[Rendered images with source text]
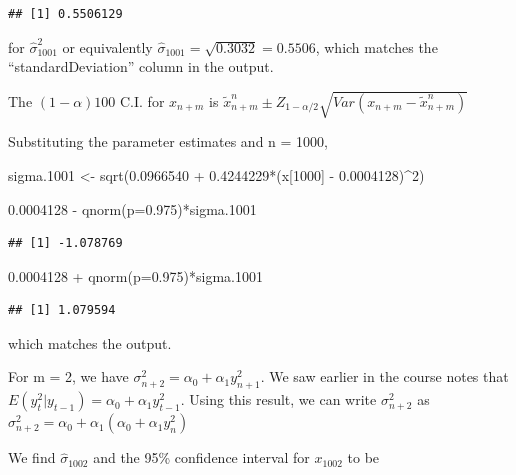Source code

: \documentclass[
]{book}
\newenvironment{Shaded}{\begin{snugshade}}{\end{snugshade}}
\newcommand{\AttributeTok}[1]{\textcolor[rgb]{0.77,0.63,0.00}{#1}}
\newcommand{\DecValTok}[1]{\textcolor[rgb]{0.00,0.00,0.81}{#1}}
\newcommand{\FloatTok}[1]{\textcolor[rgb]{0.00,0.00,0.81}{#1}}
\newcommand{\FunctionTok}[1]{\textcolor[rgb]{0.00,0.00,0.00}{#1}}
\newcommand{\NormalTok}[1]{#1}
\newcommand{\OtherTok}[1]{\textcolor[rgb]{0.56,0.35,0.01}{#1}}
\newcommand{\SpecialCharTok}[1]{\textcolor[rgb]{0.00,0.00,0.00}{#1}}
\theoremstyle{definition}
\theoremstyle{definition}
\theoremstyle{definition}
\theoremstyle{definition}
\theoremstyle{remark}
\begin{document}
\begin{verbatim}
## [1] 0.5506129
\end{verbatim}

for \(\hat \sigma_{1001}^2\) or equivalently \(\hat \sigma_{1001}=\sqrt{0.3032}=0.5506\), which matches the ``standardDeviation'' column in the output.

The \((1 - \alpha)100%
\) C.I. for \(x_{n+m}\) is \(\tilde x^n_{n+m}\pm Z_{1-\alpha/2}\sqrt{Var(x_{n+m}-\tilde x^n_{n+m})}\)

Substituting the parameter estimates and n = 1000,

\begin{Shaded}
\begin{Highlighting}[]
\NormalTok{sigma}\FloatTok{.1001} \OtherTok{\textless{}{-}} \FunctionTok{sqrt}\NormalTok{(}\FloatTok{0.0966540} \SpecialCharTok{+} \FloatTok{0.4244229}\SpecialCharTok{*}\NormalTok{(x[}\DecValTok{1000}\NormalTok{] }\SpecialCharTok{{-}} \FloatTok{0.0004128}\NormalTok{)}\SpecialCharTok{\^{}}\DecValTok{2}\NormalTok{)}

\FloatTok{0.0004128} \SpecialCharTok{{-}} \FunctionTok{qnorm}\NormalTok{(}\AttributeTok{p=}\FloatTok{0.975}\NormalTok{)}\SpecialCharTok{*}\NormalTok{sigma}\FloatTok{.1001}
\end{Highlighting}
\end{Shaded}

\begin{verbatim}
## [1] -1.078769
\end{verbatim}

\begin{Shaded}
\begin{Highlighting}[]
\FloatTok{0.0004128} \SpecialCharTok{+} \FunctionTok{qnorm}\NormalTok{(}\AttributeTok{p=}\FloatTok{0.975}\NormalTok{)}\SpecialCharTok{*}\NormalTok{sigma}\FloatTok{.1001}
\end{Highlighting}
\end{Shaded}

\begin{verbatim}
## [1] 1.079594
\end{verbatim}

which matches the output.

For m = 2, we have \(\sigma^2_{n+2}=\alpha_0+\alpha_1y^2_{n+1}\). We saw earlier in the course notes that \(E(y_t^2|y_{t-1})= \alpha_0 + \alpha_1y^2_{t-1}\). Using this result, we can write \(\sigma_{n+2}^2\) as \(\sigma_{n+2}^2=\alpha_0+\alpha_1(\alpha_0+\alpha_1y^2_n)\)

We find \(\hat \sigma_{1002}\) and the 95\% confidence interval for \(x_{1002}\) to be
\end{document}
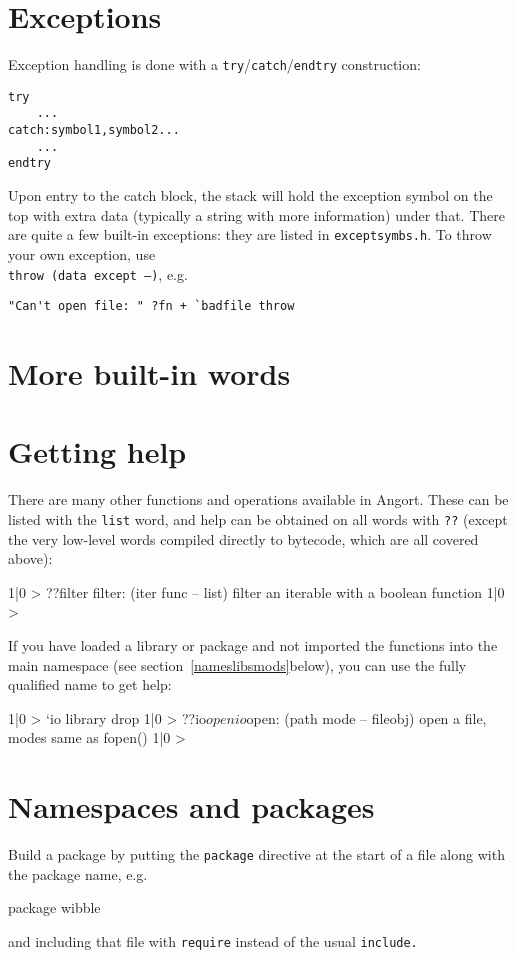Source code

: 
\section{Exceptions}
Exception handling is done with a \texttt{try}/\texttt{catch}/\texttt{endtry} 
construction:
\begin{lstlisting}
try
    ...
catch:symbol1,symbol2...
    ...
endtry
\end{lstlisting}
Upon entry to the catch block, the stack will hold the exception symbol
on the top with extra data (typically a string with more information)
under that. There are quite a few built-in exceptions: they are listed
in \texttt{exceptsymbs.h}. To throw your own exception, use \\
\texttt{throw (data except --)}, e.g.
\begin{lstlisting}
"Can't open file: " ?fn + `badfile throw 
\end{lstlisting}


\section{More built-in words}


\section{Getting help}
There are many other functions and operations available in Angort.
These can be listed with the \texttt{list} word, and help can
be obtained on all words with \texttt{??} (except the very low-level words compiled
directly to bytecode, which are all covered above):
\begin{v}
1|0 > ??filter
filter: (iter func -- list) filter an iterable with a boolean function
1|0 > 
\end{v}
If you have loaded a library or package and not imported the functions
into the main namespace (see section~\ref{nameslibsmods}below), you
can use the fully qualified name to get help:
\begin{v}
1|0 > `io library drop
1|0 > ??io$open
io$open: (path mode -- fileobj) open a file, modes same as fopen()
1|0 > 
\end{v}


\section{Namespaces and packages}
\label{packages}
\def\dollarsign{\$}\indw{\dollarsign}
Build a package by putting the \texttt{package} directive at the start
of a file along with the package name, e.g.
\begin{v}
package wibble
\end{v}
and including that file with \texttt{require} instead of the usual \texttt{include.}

- [What to work on]
Retype each record exactly as it stands, but do not include the pictures.

- [Result of the task]
Source code

: \documentclass[
]{book}
\newenvironment{Shaded}{\begin{snugshade}}{\end{snugshade}}
\newcommand{\AttributeTok}[1]{\textcolor[rgb]{0.77,0.63,0.00}{#1}}
\newcommand{\DecValTok}[1]{\textcolor[rgb]{0.00,0.00,0.81}{#1}}
\newcommand{\FloatTok}[1]{\textcolor[rgb]{0.00,0.00,0.81}{#1}}
\newcommand{\FunctionTok}[1]{\textcolor[rgb]{0.00,0.00,0.00}{#1}}
\newcommand{\NormalTok}[1]{#1}
\newcommand{\OtherTok}[1]{\textcolor[rgb]{0.56,0.35,0.01}{#1}}
\newcommand{\SpecialCharTok}[1]{\textcolor[rgb]{0.00,0.00,0.00}{#1}}
\theoremstyle{definition}
\theoremstyle{definition}
\theoremstyle{definition}
\theoremstyle{definition}
\theoremstyle{remark}
\begin{document}
\begin{verbatim}
## [1] 0.5506129
\end{verbatim}

for \(\hat \sigma_{1001}^2\) or equivalently \(\hat \sigma_{1001}=\sqrt{0.3032}=0.5506\), which matches the ``standardDeviation'' column in the output.

The \((1 - \alpha)100%
\) C.I. for \(x_{n+m}\) is \(\tilde x^n_{n+m}\pm Z_{1-\alpha/2}\sqrt{Var(x_{n+m}-\tilde x^n_{n+m})}\)

Substituting the parameter estimates and n = 1000,

\begin{Shaded}
\begin{Highlighting}[]
\NormalTok{sigma}\FloatTok{.1001} \OtherTok{\textless{}{-}} \FunctionTok{sqrt}\NormalTok{(}\FloatTok{0.0966540} \SpecialCharTok{+} \FloatTok{0.4244229}\SpecialCharTok{*}\NormalTok{(x[}\DecValTok{1000}\NormalTok{] }\SpecialCharTok{{-}} \FloatTok{0.0004128}\NormalTok{)}\SpecialCharTok{\^{}}\DecValTok{2}\NormalTok{)}

\FloatTok{0.0004128} \SpecialCharTok{{-}} \FunctionTok{qnorm}\NormalTok{(}\AttributeTok{p=}\FloatTok{0.975}\NormalTok{)}\SpecialCharTok{*}\NormalTok{sigma}\FloatTok{.1001}
\end{Highlighting}
\end{Shaded}

\begin{verbatim}
## [1] -1.078769
\end{verbatim}

\begin{Shaded}
\begin{Highlighting}[]
\FloatTok{0.0004128} \SpecialCharTok{+} \FunctionTok{qnorm}\NormalTok{(}\AttributeTok{p=}\FloatTok{0.975}\NormalTok{)}\SpecialCharTok{*}\NormalTok{sigma}\FloatTok{.1001}
\end{Highlighting}
\end{Shaded}

\begin{verbatim}
## [1] 1.079594
\end{verbatim}

which matches the output.

For m = 2, we have \(\sigma^2_{n+2}=\alpha_0+\alpha_1y^2_{n+1}\). We saw earlier in the course notes that \(E(y_t^2|y_{t-1})= \alpha_0 + \alpha_1y^2_{t-1}\). Using this result, we can write \(\sigma_{n+2}^2\) as \(\sigma_{n+2}^2=\alpha_0+\alpha_1(\alpha_0+\alpha_1y^2_n)\)

We find \(\hat \sigma_{1002}\) and the 95\% confidence interval for \(x_{1002}\) to be
\end{document}
Source code

: 
\section{Exceptions}
Exception handling is done with a \texttt{try}/\texttt{catch}/\texttt{endtry} 
construction:
\begin{lstlisting}
try
    ...
catch:symbol1,symbol2...
    ...
endtry
\end{lstlisting}
Upon entry to the catch block, the stack will hold the exception symbol
on the top with extra data (typically a string with more information)
under that. There are quite a few built-in exceptions: they are listed
in \texttt{exceptsymbs.h}. To throw your own exception, use \\
\texttt{throw (data except --)}, e.g.
\begin{lstlisting}
"Can't open file: " ?fn + `badfile throw 
\end{lstlisting}


\section{More built-in words}


\section{Getting help}
There are many other functions and operations available in Angort.
These can be listed with the \texttt{list} word, and help can
be obtained on all words with \texttt{??} (except the very low-level words compiled
directly to bytecode, which are all covered above):
\begin{v}
1|0 > ??filter
filter: (iter func -- list) filter an iterable with a boolean function
1|0 > 
\end{v}
If you have loaded a library or package and not imported the functions
into the main namespace (see section~\ref{nameslibsmods}below), you
can use the fully qualified name to get help:
\begin{v}
1|0 > `io library drop
1|0 > ??io$open
io$open: (path mode -- fileobj) open a file, modes same as fopen()
1|0 > 
\end{v}


\section{Namespaces and packages}
\label{packages}
\def\dollarsign{\$}\indw{\dollarsign}
Build a package by putting the \texttt{package} directive at the start
of a file along with the package name, e.g.
\begin{v}
package wibble
\end{v}
and including that file with \texttt{require} instead of the usual \texttt{include.}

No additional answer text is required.